STOKE Gabriel have a big game in the C Division promotion race on Saturday when they make the short trip to Cornwood for a first-against-second showdown, writes Conrad Sutcliffe.
The C Division West is a tough division to get out of as there is only one promotion place and any game against a side in the mix is crucial
Stoke are in the middle of a breakaway group at the top comprising leaders Cornwood 2nd XI (134pts), themselves (134) and Ivybridge (127). The there is a 12-point gap down to Brixham in fourth place.
With Ivybridge and Cornwood to play in the next two games the promotion race is about to heat up.
Jake Robinson, the Stoke skipper, hit the nail on the head when he said: 'We have some big weekends coming up and cannot afford to take any game for granted in such a tight division.
'The challenge is really the tiny margin for error there is in our division. On our day I would back us to beat anyone, but it’ll be about us grinding out the right result when things don’t go our way.
'All we can do for now is focus on what we have control of, and that’s training well and preparing for games well, which we have done much better this year so far.'
Robinson was encouraged to believe Stoke have the grit needed to tough it out by the way they won at Ashburton earlier in the season.
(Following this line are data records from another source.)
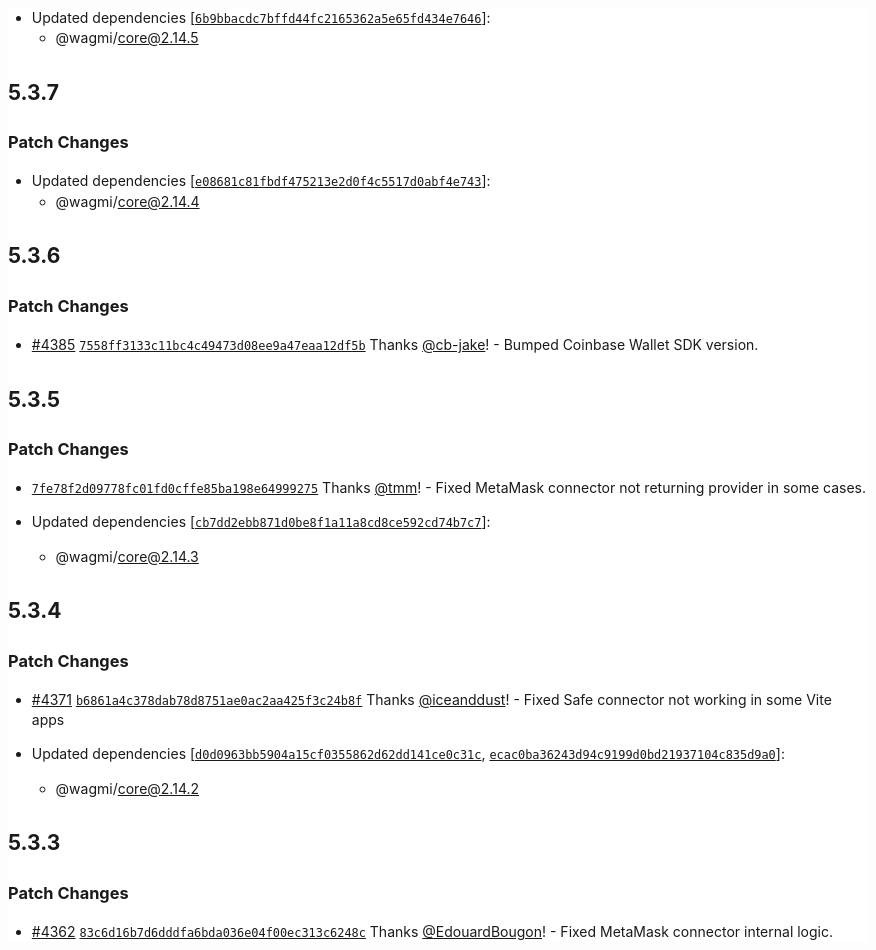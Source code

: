 - Updated dependencies [[`6b9bbacdc7bffd44fc2165362a5e65fd434e7646`](https://github.com/wevm/wagmi/commit/6b9bbacdc7bffd44fc2165362a5e65fd434e7646)]:
  - @wagmi/core@2.14.5

## 5.3.7

### Patch Changes

- Updated dependencies [[`e08681c81fbdf475213e2d0f4c5517d0abf4e743`](https://github.com/wevm/wagmi/commit/e08681c81fbdf475213e2d0f4c5517d0abf4e743)]:
  - @wagmi/core@2.14.4

## 5.3.6

### Patch Changes

- [#4385](https://github.com/wevm/wagmi/pull/4385) [`7558ff3133c11bc4c49473d08ee9a47eaa12df5b`](https://github.com/wevm/wagmi/commit/7558ff3133c11bc4c49473d08ee9a47eaa12df5b) Thanks [@cb-jake](https://github.com/cb-jake)! - Bumped Coinbase Wallet SDK version.

## 5.3.5

### Patch Changes

- [`7fe78f2d09778fc01fd0cffe85ba198e64999275`](https://github.com/wevm/wagmi/commit/7fe78f2d09778fc01fd0cffe85ba198e64999275) Thanks [@tmm](https://github.com/tmm)! - Fixed MetaMask connector not returning provider in some cases.

- Updated dependencies [[`cb7dd2ebb871d0be8f1a11a8cd8ce592cd74b7c7`](https://github.com/wevm/wagmi/commit/cb7dd2ebb871d0be8f1a11a8cd8ce592cd74b7c7)]:
  - @wagmi/core@2.14.3

## 5.3.4

### Patch Changes

- [#4371](https://github.com/wevm/wagmi/pull/4371) [`b6861a4c378dab78d8751ae0ac2aa425f3c24b8f`](https://github.com/wevm/wagmi/commit/b6861a4c378dab78d8751ae0ac2aa425f3c24b8f) Thanks [@iceanddust](https://github.com/iceanddust)! - Fixed Safe connector not working in some Vite apps

- Updated dependencies [[`d0d0963bb5904a15cf0355862d62dd141ce0c31c`](https://github.com/wevm/wagmi/commit/d0d0963bb5904a15cf0355862d62dd141ce0c31c), [`ecac0ba36243d94c9199d0bd21937104c835d9a0`](https://github.com/wevm/wagmi/commit/ecac0ba36243d94c9199d0bd21937104c835d9a0)]:
  - @wagmi/core@2.14.2

## 5.3.3

### Patch Changes

- [#4362](https://github.com/wevm/wagmi/pull/4362) [`83c6d16b7d6dddfa6bda036e04f00ec313c6248c`](https://github.com/wevm/wagmi/commit/83c6d16b7d6dddfa6bda036e04f00ec313c6248c) Thanks [@EdouardBougon](https://github.com/EdouardBougon)! - Fixed MetaMask connector internal logic.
'After a pretty woeful batting display when we were bowled out for 178, I thought we did well with the ball to win by six runs,' said Robinson.
'Bar the game against Ashburton, I think we have shown what we can do with the bat and ball.
'What’s really promising is it’s been different people each time: three hundreds and two ‘five-fers’, all from different people. I hope that gives credit and confidence to the depth we have available.'
Stoke could have pulled away from the breakaway group had they beaten Yelverton last time out, not lost a close encounter by 14 runs. Helpfully, Cornwood and Ivybridge both lost as well.
Mike Lemmings (66) and Lachlan Curtis (30) put on 92 for Yelverton’s first wicket and bits and pieces from Richard Townsend (18) and Sam Crompton (12) got the total up to 171 all out.
Wicket-taking by Stoke was a collaborative effort with two each for Jack Tolley, Dan Bullock, Justin Pringle and Kyle Lardner.
Stoke did not have a greater partnership than the opening one of 32 between Pringle (11) and Abhishek Anand (20) – and that summed-up their innings.
Tolley (92) and Pat Duke (20) chipped away at the deficit, but Alew Shutt (4-20) was doing the same to Stoke’s batting.
At 135 for nine it looked all over for Stoke. Lardner stuck around for 23 not out before last man Sean Rooney was dismissed on 157.